Copy each line below without leaving any out.
------------------------------------
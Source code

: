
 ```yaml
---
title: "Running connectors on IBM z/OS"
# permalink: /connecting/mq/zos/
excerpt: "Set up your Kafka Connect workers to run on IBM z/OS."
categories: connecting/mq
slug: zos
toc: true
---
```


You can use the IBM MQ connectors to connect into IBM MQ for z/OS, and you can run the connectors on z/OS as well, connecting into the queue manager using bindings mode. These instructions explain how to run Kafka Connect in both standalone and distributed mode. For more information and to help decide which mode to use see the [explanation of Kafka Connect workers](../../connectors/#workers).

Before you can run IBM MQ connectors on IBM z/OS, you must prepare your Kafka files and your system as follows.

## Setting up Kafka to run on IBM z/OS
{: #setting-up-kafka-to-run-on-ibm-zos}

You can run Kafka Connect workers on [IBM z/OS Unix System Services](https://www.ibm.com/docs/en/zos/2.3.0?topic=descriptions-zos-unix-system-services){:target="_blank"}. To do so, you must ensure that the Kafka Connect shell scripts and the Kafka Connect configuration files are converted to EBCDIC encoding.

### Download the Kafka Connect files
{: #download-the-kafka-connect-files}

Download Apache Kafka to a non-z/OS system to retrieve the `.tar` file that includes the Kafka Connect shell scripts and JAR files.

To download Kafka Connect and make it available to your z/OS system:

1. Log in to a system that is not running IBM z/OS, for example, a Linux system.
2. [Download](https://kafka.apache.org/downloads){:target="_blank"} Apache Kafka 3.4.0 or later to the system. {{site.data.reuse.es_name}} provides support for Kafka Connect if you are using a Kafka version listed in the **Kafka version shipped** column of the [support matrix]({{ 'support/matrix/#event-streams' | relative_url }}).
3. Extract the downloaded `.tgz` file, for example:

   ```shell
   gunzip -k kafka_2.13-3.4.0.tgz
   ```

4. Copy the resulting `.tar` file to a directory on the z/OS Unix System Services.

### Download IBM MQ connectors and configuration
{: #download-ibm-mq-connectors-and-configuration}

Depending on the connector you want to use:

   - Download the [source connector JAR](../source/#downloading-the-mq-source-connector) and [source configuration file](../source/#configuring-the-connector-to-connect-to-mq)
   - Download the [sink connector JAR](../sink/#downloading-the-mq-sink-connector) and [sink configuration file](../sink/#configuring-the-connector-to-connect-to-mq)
------------------------------------
• _Output of the task_
Source code

:
 ```yaml
---
title: "Running connectors on IBM z/OS"
# permalink: /connecting/mq/zos/
excerpt: "Set up your Kafka Connect workers to run on IBM z/OS."
categories: connecting/mq
slug: zos
toc: true
---
```


You can use the IBM MQ connectors to connect into IBM MQ for z/OS, and you can run the connectors on z/OS as well, connecting into the queue manager using bindings mode. These instructions explain how to run Kafka Connect in both standalone and distributed mode. For more information and to help decide which mode to use see the [explanation of Kafka Connect workers](../../connectors/#workers).

Before you can run IBM MQ connectors on IBM z/OS, you must prepare your Kafka files and your system as follows.

## Setting up Kafka to run on IBM z/OS
{: #setting-up-kafka-to-run-on-ibm-zos}

You can run Kafka Connect workers on [IBM z/OS Unix System Services](https://www.ibm.com/docs/en/zos/2.3.0?topic=descriptions-zos-unix-system-services){:target="_blank"}. To do so, you must ensure that the Kafka Connect shell scripts and the Kafka Connect configuration files are converted to EBCDIC encoding.

### Download the Kafka Connect files
{: #download-the-kafka-connect-files}

Download Apache Kafka to a non-z/OS system to retrieve the `.tar` file that includes the Kafka Connect shell scripts and JAR files.

To download Kafka Connect and make it available to your z/OS system:

1. Log in to a system that is not running IBM z/OS, for example, a Linux system.
2. [Download](https://kafka.apache.org/downloads){:target="_blank"} Apache Kafka 3.4.0 or later to the system. {{site.data.reuse.es_name}} provides support for Kafka Connect if you are using a Kafka version listed in the **Kafka version shipped** column of the [support matrix]({{ 'support/matrix/#event-streams' | relative_url }}).
3. Extract the downloaded `.tgz` file, for example:

   ```shell
   gunzip -k kafka_2.13-3.4.0.tgz
   ```

4. Copy the resulting `.tar` file to a directory on the z/OS Unix System Services.

### Download IBM MQ connectors and configuration
{: #download-ibm-mq-connectors-and-configuration}

Depending on the connector you want to use:

   - Download the [source connector JAR](../source/#downloading-the-mq-source-connector) and [source configuration file](../source/#configuring-the-connector-to-connect-to-mq)
   - Download the [sink connector JAR](../sink/#downloading-the-mq-sink-connector) and [sink configuration file](../sink/#configuring-the-connector-to-connect-to-mq)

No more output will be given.